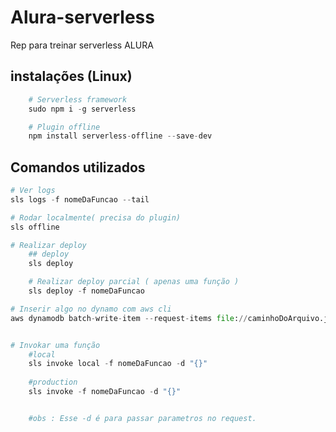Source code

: # Alura-serverless
Rep para treinar serverless ALURA

## instalações (Linux)

```py
    # Serverless framework
    sudo npm i -g serverless

    # Plugin offline 
    npm install serverless-offline --save-dev 

```
## Comandos utilizados

```py
# Ver logs
sls logs -f nomeDaFuncao --tail

# Rodar localmente( precisa do plugin) 
sls offline

# Realizar deploy
    ## deploy
    sls deploy

    # Realizar deploy parcial ( apenas uma função )
    sls deploy -f nomeDaFuncao

# Inserir algo no dynamo com aws cli
aws dynamodb batch-write-item --request-items file://caminhoDoArquivo.json


# Invokar uma função
    #local 
    sls invoke local -f nomeDaFuncao -d "{}"
    
    #production
    sls invoke -f nomeDaFuncao -d "{}"


    #obs : Esse -d é para passar parametros no request.


```



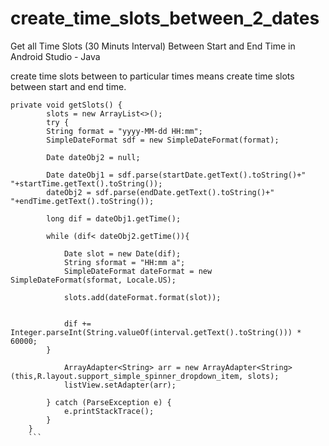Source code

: # create_time_slots_between_2_dates
Get all Time Slots (30 Minuts Interval) Between Start and End Time in Android Studio - Java 

create time slots  between to particular times means create time slots between start and end time.

```
private void getSlots() {
        slots = new ArrayList<>();
        try {
        String format = "yyyy-MM-dd HH:mm";
        SimpleDateFormat sdf = new SimpleDateFormat(format);

        Date dateObj2 = null;

        Date dateObj1 = sdf.parse(startDate.getText().toString()+" "+startTime.getText().toString());
        dateObj2 = sdf.parse(endDate.getText().toString()+" "+endTime.getText().toString());

        long dif = dateObj1.getTime();

        while (dif< dateObj2.getTime()){

            Date slot = new Date(dif);
            String sformat = "HH:mm a";
            SimpleDateFormat dateFormat = new SimpleDateFormat(sformat, Locale.US);

            slots.add(dateFormat.format(slot));


            dif += Integer.parseInt(String.valueOf(interval.getText().toString())) * 60000;
        }

            ArrayAdapter<String> arr = new ArrayAdapter<String>(this,R.layout.support_simple_spinner_dropdown_item, slots);
            listView.setAdapter(arr);

        } catch (ParseException e) {
            e.printStackTrace();
        }
    }
    ```

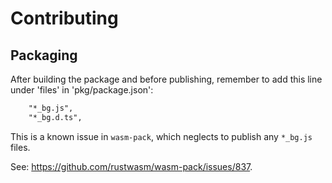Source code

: # Contributing

## Packaging

After building the package and before publishing, remember to add this line
under 'files' in 'pkg/package.json':

```txt
    "*_bg.js",
    "*_bg.d.ts",
```

This is a known issue in `wasm-pack`, which neglects to publish any `*_bg.js`
files.

See: <https://github.com/rustwasm/wasm-pack/issues/837>.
★ ★ ★
• Directions:
Give the data again word for word, without pictures.

• Response to this task:
Source code

: # Alura-serverless
Rep para treinar serverless ALURA

## instalações (Linux)

```py
    # Serverless framework
    sudo npm i -g serverless

    # Plugin offline 
    npm install serverless-offline --save-dev 

```
## Comandos utilizados

```py
# Ver logs
sls logs -f nomeDaFuncao --tail

# Rodar localmente( precisa do plugin) 
sls offline

# Realizar deploy
    ## deploy
    sls deploy

    # Realizar deploy parcial ( apenas uma função )
    sls deploy -f nomeDaFuncao

# Inserir algo no dynamo com aws cli
aws dynamodb batch-write-item --request-items file://caminhoDoArquivo.json


# Invokar uma função
    #local 
    sls invoke local -f nomeDaFuncao -d "{}"
    
    #production
    sls invoke -f nomeDaFuncao -d "{}"


    #obs : Esse -d é para passar parametros no request.


```



Source code

: # create_time_slots_between_2_dates
Get all Time Slots (30 Minuts Interval) Between Start and End Time in Android Studio - Java 

create time slots  between to particular times means create time slots between start and end time.

```
private void getSlots() {
        slots = new ArrayList<>();
        try {
        String format = "yyyy-MM-dd HH:mm";
        SimpleDateFormat sdf = new SimpleDateFormat(format);

        Date dateObj2 = null;

        Date dateObj1 = sdf.parse(startDate.getText().toString()+" "+startTime.getText().toString());
        dateObj2 = sdf.parse(endDate.getText().toString()+" "+endTime.getText().toString());

        long dif = dateObj1.getTime();

        while (dif< dateObj2.getTime()){

            Date slot = new Date(dif);
            String sformat = "HH:mm a";
            SimpleDateFormat dateFormat = new SimpleDateFormat(sformat, Locale.US);

            slots.add(dateFormat.format(slot));


            dif += Integer.parseInt(String.valueOf(interval.getText().toString())) * 60000;
        }

            ArrayAdapter<String> arr = new ArrayAdapter<String>(this,R.layout.support_simple_spinner_dropdown_item, slots);
            listView.setAdapter(arr);

        } catch (ParseException e) {
            e.printStackTrace();
        }
    }
    ```

Source code

: # Contributing

## Packaging

After building the package and before publishing, remember to add this line
under 'files' in 'pkg/package.json':

```txt
    "*_bg.js",
    "*_bg.d.ts",
```

This is a known issue in `wasm-pack`, which neglects to publish any `*_bg.js`
files.

See: <https://github.com/rustwasm/wasm-pack/issues/837>.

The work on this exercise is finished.